I haven't yet decided whether to invest another six hours going back to listen to the missing link -- a two-season podcast of the same name -- between the new TV show and its original 75-minute stage source, the 2015 monodrama Empanada Loca (itself parodied in a clumsily self-referential and pointless framing device for the TV version).  Or whether to tune back in next year for the new show's second season on Amazon (assuming it gets one: creator/playwright Aaron Mark must have reason to think so, ending the first season on a blunt cliffhanger -- albeit one that backfired for me since, by that time, I was having trouble caring even about well-established characters and story points, let alone the clumsy new twist that's thrown at us in the season finale's last few seconds for the sole purpose of making us wait a year for explanation).

Mostly I think the show suffers from the obvious pitfalls of expanding a lean, mean, disciplined and resolutely dark 75-minute one-person stage thriller into four (or eight, or more) hours of mass-marketable television horror-comedy.  It feels padded, repetitive, hampered by a baseline need to make its harrowing story feel funny and "relatable" even while dressing it up with the generous dollops of gore that were far more effective when described onstage than when shown onscreen.

In the lead roles, Justina Machado and Alejandro Hernandez offer smart, engaging and committed work under impossible circumstances: their casting and/or direction -- both are unfailingly likable and attractive, i.e. all wrong, but making the best of it -- could serve as a microcosm of all the missteps involved in turning Empanada Loca into The Horror of Dolores Roach.

Cyndi Lauper has great fun in a supporting role -- albeit, again, in the dramaturgically misbegotten vein of diluting what had been a nastily effective straight-up horror story with TV-friendly "quirky" character humor -- and contributes a song to the soundtrack.  (Fun digression: twelve years ago when I designed Sweeney Todd, company rumor had it that Ms.
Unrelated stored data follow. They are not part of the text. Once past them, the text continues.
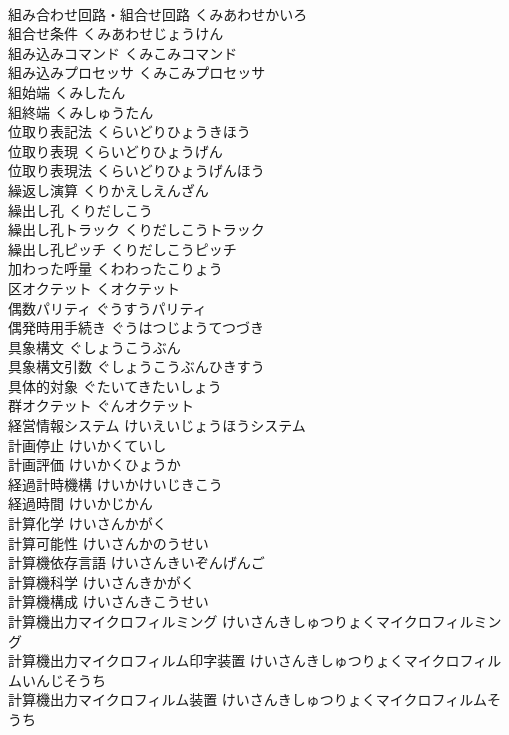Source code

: \documentclass[8pt]{extreport}
\begin{document}
\begin{CJK}{UTF8}{min}
\\	組み合わせ回路・組合せ回路	くみあわせかいろ	
\\	組合せ条件	くみあわせじょうけん	
\\	組み込みコマンド	くみこみコマンド	
\\	組み込みプロセッサ	くみこみプロセッサ	
\\	組始端	くみしたん	
\\	組終端	くみしゅうたん	
\\	位取り表記法	くらいどりひょうきほう	
\\	位取り表現	くらいどりひょうげん	
\\	位取り表現法	くらいどりひょうげんほう	
\\	繰返し演算	くりかえしえんざん	
\\	繰出し孔	くりだしこう	
\\	繰出し孔トラック	くりだしこうトラック	
\\	繰出し孔ピッチ	くりだしこうピッチ	
\\	加わった呼量	くわわったこりょう	
\\	区オクテット	くオクテット	
\\	偶数パリティ	ぐうすうパリティ	
\\	偶発時用手続き	ぐうはつじようてつづき	
\\	具象構文	ぐしょうこうぶん	
\\	具象構文引数	ぐしょうこうぶんひきすう	
\\	具体的対象	ぐたいてきたいしょう	
\\	群オクテット	ぐんオクテット	
\\	経営情報システム	けいえいじょうほうシステム	
\\	計画停止	けいかくていし	
\\	計画評価	けいかくひょうか	
\\	経過計時機構	けいかけいじきこう	
\\	経過時間	けいかじかん	
\\	計算化学	けいさんかがく	
\\	計算可能性	けいさんかのうせい	
\\	計算機依存言語	けいさんきいぞんげんご	
\\	計算機科学	けいさんきかがく	
\\	計算機構成	けいさんきこうせい	
\\	計算機出力マイクロフィルミング	けいさんきしゅつりょくマイクロフィルミング	
\\	計算機出力マイクロフィルム印字装置	けいさんきしゅつりょくマイクロフィルムいんじそうち	
\\	計算機出力マイクロフィルム装置	けいさんきしゅつりょくマイクロフィルムそうち	

\end{CJK}
\end{document}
Lauper might be our Mrs. Lovett: our producer had approached her, she had expressed interest, whatever.  Needless to say, it didn't happen; she would have been working on Kinky Boots around then, and I never knew how much, if any, of this Sweeney rumor was true.  But it's fun to imagine).

Local pride compels me to point out that Toronto makes an imperfect substitute for Dolores Roach's Washington Heights, but I suppose it'll do.